MASAMIN üzerinde biçimiyle, içeriğiyle çok şık bir kitap duruyor.

Siyah mahfazasından çıkardım, siyah cilt üzerine fuşya hepimizin bildiği bir kitapta iki ustanın adı var:

Rengáhenk

Can Yücel

Burhan Uygur

İlk sayfada şair Can Yücel’in, ressam Burhan Uygur’a ithaf yazısı var:

"Burhan’a ancak öptükten sonra yazan kalemiyle öperek..."

Burhan Uygur,
Can Yücel’in şiirine vurgun, okumakla yetinmiyor, her şiiri resimliyor. Her şiirin görsel yorumunu yapıyor.

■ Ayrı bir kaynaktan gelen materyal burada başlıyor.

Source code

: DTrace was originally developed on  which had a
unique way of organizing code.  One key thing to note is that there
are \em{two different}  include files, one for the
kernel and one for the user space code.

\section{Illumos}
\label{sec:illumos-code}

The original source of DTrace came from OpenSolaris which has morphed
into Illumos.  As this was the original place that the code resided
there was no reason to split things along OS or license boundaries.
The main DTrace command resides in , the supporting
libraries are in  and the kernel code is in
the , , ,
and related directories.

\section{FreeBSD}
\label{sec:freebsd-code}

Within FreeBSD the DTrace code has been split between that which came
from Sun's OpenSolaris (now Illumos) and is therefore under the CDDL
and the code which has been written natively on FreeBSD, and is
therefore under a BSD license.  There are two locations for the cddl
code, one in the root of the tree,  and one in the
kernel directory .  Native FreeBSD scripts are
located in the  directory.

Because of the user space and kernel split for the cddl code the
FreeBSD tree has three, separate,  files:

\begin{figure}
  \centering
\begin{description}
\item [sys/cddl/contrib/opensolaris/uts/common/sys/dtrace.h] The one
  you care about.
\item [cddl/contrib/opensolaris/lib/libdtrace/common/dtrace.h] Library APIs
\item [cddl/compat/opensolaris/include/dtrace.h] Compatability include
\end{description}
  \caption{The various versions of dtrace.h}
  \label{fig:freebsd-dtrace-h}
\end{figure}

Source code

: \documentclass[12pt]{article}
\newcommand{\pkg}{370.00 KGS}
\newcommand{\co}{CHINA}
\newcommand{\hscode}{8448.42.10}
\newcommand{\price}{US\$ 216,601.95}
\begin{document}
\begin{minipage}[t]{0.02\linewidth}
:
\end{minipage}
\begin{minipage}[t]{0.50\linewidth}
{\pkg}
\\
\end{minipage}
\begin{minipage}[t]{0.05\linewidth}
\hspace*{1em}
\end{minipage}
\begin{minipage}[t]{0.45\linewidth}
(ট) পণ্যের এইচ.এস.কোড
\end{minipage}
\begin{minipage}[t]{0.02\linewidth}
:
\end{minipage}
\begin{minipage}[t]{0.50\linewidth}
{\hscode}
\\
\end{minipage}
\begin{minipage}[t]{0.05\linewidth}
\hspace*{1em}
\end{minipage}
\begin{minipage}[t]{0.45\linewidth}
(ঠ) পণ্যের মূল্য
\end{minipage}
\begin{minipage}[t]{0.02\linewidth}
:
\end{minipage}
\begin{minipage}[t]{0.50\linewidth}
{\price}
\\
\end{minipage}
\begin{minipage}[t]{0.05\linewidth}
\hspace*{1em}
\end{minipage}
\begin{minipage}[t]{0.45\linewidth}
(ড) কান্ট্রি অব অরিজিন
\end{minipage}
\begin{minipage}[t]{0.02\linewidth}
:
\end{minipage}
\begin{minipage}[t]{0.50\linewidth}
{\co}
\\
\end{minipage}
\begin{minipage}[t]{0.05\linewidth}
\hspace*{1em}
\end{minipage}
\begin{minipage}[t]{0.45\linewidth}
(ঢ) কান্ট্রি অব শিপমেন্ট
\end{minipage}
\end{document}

Resimler eşine kalıyor. İKSV de, eşiyle anlaşarak, Can Yücel’in Rengáhenk’ini, Burhan Uygur resimleriyle, bu değerli kitabını bize sunuyor.

Yeşim Demir’in tasarımıyla.

Şiirle resim birleşince, ikisinin birbirini zenginleştiren, anlam çoğaltan birlikteliğini burada görüyorsunuz.

Şiirle resim bir arada bulununca, şiirin çağrışımları da renge dönüşünce ne olur?

* * *

FERİT EDGÜ, kitabın başında yer alan Yücel ve Uygur: Şiirin Resme Dönüşmesi yazısında bu soruların yanıtını veriyor:

"Sanatlar arasında kardeşlik var mıdır? Varsa hangi sanatlar hangilerinin kardeşidir? Kan bağından değil, sanatların yapısından, sanatların dilinden söz ediyorum.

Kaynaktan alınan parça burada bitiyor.